[Saved entries]

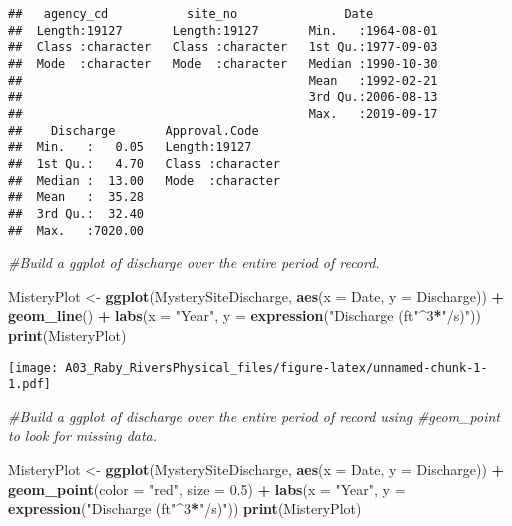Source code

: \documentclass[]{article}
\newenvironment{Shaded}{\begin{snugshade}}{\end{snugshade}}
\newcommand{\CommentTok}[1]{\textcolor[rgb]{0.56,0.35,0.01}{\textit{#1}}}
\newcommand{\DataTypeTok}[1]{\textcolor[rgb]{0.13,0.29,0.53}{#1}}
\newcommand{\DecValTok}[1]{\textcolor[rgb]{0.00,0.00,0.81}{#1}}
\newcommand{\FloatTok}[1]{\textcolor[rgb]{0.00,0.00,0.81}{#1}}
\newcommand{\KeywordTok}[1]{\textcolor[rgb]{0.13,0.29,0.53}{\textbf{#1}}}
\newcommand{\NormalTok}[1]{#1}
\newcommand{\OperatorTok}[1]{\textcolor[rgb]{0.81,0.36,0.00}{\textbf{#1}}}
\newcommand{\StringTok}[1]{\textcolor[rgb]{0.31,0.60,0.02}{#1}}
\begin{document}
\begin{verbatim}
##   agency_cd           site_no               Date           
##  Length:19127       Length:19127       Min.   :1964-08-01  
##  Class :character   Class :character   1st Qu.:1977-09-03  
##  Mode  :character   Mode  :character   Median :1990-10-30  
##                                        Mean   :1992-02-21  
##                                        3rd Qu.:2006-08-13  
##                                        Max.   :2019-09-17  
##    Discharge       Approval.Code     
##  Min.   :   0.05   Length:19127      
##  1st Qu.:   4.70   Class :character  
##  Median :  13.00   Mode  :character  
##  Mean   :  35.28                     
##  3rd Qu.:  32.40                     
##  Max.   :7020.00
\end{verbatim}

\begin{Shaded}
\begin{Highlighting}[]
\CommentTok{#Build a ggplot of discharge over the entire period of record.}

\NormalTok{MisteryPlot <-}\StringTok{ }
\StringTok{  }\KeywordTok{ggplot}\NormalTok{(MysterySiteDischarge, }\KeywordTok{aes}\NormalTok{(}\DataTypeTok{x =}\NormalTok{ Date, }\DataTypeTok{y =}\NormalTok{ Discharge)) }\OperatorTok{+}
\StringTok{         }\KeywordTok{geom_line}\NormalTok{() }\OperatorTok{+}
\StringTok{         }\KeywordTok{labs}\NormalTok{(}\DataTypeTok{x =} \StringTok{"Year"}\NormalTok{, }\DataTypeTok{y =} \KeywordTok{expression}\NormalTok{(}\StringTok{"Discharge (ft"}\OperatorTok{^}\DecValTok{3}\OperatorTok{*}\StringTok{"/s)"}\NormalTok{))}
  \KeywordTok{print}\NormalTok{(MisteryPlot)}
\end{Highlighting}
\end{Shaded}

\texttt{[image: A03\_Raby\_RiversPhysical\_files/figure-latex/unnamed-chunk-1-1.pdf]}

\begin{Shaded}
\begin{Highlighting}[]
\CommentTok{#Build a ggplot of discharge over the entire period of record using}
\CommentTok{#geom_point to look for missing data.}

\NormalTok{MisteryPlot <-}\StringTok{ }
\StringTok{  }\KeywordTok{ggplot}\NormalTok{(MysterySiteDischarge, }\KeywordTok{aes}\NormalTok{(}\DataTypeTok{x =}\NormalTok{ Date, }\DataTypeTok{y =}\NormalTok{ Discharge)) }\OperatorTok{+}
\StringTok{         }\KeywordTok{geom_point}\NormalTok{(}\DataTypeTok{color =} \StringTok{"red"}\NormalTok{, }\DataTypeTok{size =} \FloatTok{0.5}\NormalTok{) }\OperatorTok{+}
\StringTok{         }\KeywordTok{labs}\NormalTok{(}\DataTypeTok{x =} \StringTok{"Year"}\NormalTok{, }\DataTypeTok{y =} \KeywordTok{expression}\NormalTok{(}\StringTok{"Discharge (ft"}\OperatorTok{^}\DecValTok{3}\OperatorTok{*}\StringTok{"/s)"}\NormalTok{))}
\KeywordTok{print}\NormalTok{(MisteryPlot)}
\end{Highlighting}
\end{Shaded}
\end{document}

WORK INSTRUCTION:
Every line of the records above must reappear exactly, though the pictures must not.

EXERCISE ANSWER:
Source code

: \documentclass[]{article}
\newenvironment{Shaded}{\begin{snugshade}}{\end{snugshade}}
\newcommand{\CommentTok}[1]{\textcolor[rgb]{0.56,0.35,0.01}{\textit{#1}}}
\newcommand{\DataTypeTok}[1]{\textcolor[rgb]{0.13,0.29,0.53}{#1}}
\newcommand{\DecValTok}[1]{\textcolor[rgb]{0.00,0.00,0.81}{#1}}
\newcommand{\FloatTok}[1]{\textcolor[rgb]{0.00,0.00,0.81}{#1}}
\newcommand{\KeywordTok}[1]{\textcolor[rgb]{0.13,0.29,0.53}{\textbf{#1}}}
\newcommand{\NormalTok}[1]{#1}
\newcommand{\OperatorTok}[1]{\textcolor[rgb]{0.81,0.36,0.00}{\textbf{#1}}}
\newcommand{\StringTok}[1]{\textcolor[rgb]{0.31,0.60,0.02}{#1}}
\begin{document}
\begin{verbatim}
##   agency_cd           site_no               Date           
##  Length:19127       Length:19127       Min.   :1964-08-01  
##  Class :character   Class :character   1st Qu.:1977-09-03  
##  Mode  :character   Mode  :character   Median :1990-10-30  
##                                        Mean   :1992-02-21  
##                                        3rd Qu.:2006-08-13  
##                                        Max.   :2019-09-17  
##    Discharge       Approval.Code     
##  Min.   :   0.05   Length:19127      
##  1st Qu.:   4.70   Class :character  
##  Median :  13.00   Mode  :character  
##  Mean   :  35.28                     
##  3rd Qu.:  32.40                     
##  Max.   :7020.00
\end{verbatim}

\begin{Shaded}
\begin{Highlighting}[]
\CommentTok{#Build a ggplot of discharge over the entire period of record.}

\NormalTok{MisteryPlot <-}\StringTok{ }
\StringTok{  }\KeywordTok{ggplot}\NormalTok{(MysterySiteDischarge, }\KeywordTok{aes}\NormalTok{(}\DataTypeTok{x =}\NormalTok{ Date, }\DataTypeTok{y =}\NormalTok{ Discharge)) }\OperatorTok{+}
\StringTok{         }\KeywordTok{geom_line}\NormalTok{() }\OperatorTok{+}
\StringTok{         }\KeywordTok{labs}\NormalTok{(}\DataTypeTok{x =} \StringTok{"Year"}\NormalTok{, }\DataTypeTok{y =} \KeywordTok{expression}\NormalTok{(}\StringTok{"Discharge (ft"}\OperatorTok{^}\DecValTok{3}\OperatorTok{*}\StringTok{"/s)"}\NormalTok{))}
  \KeywordTok{print}\NormalTok{(MisteryPlot)}
\end{Highlighting}
\end{Shaded}

\texttt{[image: A03\_Raby\_RiversPhysical\_files/figure-latex/unnamed-chunk-1-1.pdf]}

\begin{Shaded}
\begin{Highlighting}[]
\CommentTok{#Build a ggplot of discharge over the entire period of record using}
\CommentTok{#geom_point to look for missing data.}

\NormalTok{MisteryPlot <-}\StringTok{ }
\StringTok{  }\KeywordTok{ggplot}\NormalTok{(MysterySiteDischarge, }\KeywordTok{aes}\NormalTok{(}\DataTypeTok{x =}\NormalTok{ Date, }\DataTypeTok{y =}\NormalTok{ Discharge)) }\OperatorTok{+}
\StringTok{         }\KeywordTok{geom_point}\NormalTok{(}\DataTypeTok{color =} \StringTok{"red"}\NormalTok{, }\DataTypeTok{size =} \FloatTok{0.5}\NormalTok{) }\OperatorTok{+}
\StringTok{         }\KeywordTok{labs}\NormalTok{(}\DataTypeTok{x =} \StringTok{"Year"}\NormalTok{, }\DataTypeTok{y =} \KeywordTok{expression}\NormalTok{(}\StringTok{"Discharge (ft"}\OperatorTok{^}\DecValTok{3}\OperatorTok{*}\StringTok{"/s)"}\NormalTok{))}
\KeywordTok{print}\NormalTok{(MisteryPlot)}
\end{Highlighting}
\end{Shaded}
\end{document}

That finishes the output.